マネジメントの巧拙が、病院の良し悪しを決めます。多くの病院コンサルティングの成果をお伝えし、自院の運営に役立たせていただくことを目指します。職員がやりがいをもって働ける環境づくりも、もう一つの目的です

クリティカルパスにバリアンスマネジメントはつきもの

 パスが、単なるオーダーの一部ではなく、業務改革ツールであるということの側面を忘れている病院が多くあります。バリアンス(標準からの逸脱)の集計及び分析、そして対策を確実に行うことが必要となってきます。

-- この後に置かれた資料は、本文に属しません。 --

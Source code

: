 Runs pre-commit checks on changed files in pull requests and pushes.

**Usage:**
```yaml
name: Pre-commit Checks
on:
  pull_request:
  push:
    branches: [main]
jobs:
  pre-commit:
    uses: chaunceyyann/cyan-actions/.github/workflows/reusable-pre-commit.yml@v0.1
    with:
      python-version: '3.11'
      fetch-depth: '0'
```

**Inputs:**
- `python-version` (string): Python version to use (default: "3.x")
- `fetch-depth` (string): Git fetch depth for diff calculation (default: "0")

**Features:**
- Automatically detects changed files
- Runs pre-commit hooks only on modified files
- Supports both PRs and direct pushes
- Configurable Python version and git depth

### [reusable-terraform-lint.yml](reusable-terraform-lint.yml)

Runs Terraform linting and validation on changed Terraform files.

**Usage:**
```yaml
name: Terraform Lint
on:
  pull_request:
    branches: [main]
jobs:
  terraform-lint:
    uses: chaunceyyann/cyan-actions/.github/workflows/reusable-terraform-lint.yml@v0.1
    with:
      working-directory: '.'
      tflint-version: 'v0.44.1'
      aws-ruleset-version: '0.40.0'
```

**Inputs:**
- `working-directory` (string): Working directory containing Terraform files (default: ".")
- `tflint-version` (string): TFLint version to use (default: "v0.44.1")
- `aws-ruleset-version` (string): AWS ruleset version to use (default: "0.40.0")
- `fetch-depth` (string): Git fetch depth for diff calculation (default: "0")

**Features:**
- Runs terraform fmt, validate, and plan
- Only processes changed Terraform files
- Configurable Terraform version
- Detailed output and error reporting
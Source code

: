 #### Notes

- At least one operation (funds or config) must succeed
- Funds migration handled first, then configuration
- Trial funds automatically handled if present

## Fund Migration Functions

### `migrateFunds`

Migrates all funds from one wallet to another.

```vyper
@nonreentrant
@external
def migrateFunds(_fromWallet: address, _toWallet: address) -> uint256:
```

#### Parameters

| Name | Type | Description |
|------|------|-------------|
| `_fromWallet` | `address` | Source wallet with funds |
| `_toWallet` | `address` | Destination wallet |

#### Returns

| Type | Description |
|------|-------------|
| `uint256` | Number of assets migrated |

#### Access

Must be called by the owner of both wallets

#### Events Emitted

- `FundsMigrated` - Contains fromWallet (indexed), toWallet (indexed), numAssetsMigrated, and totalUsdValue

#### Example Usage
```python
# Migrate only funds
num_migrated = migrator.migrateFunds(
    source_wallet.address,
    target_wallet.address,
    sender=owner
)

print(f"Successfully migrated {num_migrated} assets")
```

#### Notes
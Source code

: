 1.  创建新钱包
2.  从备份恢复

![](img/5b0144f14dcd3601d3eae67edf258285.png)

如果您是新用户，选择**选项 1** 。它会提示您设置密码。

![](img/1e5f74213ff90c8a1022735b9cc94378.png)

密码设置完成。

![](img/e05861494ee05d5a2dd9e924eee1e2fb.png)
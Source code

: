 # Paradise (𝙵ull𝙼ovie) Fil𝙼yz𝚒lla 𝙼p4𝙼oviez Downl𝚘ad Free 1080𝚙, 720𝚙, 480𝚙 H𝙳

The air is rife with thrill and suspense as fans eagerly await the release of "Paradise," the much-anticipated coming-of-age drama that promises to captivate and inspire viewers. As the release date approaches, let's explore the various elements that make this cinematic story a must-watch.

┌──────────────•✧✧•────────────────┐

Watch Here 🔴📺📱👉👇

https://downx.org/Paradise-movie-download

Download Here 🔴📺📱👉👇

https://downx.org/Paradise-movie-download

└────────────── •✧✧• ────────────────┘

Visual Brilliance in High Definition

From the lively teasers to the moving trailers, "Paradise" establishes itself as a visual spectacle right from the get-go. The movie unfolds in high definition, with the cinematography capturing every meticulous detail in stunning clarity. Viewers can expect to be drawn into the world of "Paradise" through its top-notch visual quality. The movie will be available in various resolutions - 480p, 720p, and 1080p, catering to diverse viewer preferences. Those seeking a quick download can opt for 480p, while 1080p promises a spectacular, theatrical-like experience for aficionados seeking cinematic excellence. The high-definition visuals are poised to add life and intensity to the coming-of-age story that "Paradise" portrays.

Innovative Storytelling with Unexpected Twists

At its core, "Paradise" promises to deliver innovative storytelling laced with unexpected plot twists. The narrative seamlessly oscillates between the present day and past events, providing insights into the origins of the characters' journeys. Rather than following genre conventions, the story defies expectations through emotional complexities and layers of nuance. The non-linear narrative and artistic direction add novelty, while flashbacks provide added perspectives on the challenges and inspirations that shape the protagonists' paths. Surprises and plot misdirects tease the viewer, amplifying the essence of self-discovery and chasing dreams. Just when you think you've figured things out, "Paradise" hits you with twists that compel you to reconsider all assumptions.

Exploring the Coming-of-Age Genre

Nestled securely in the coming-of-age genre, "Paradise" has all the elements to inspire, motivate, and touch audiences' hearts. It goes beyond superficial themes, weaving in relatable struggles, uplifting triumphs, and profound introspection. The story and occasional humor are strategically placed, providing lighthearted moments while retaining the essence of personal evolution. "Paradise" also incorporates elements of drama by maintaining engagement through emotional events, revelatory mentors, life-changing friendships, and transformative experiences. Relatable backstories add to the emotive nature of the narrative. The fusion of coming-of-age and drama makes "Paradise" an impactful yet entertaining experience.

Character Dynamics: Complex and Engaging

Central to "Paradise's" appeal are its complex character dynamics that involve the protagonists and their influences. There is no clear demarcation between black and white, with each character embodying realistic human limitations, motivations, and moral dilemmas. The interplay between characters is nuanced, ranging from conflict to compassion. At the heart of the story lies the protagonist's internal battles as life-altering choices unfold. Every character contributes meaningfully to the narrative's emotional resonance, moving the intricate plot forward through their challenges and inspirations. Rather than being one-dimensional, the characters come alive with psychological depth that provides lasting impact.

 バリアンスの把握、分析、結果の運用について体系的な仕組みを作り上げておかなければなりません。
 バリアンスの原因としては、次のものに対する問題があげられます。これらはとりわけ負のバリアンスが対象となります。
 ①業務のながれの不備
 ②検査や手術のスケジュール組み
 ③必要人員の確保不足
 ④医療従事者のスキル不足
 ⑤クリティカルパスの不備
クリティカルパスに基づく医療の未実施
 ⑦患者個体差
 ⑧合併症の存在
 ⑨アクシデント
 ⑩その他患者サイド(家族)の問題

 もちろん、正のバリアンスについては、
 ①治療法の改革
 ②新薬の利用
 ③全般的医療の質向上
 ④患者個体差
といったものが積極的な原因として俎上に乗ります。

 これらについて詳細な区分があり、コード化され対策が立案され、または敷衍化が行われ、業務改革やパスの改定につなげられます。

 と突然にパスのバリアンスの話になりましたが、マネジドケアの観点からパスが作成されたという側面はあるものの、日本においてはどちらかというと在院日数短縮にどのようについていくのかといったところから、パス日が決定されている気がします。

 結局DPCのⅡ期間の終わりにバス日を設定するということがリミットであり、稼働率が高い病院であれば、場合によれば、それ以前に退院を促すかたちができあがってくるという認識があります。

 もちろん、合わせてですチャージプランニング(退院支援計画)の制度や実際の退院支援が円滑に進むということが基本ではありますが、パス日を在院日数を睨みながら設定し、医療をそのなかで組み立てるという誘因がありそうです。

 そこで医療の質を高めるための業務改革や改善が行われる、あるいは教育が行われるといった傾向にあると考えています。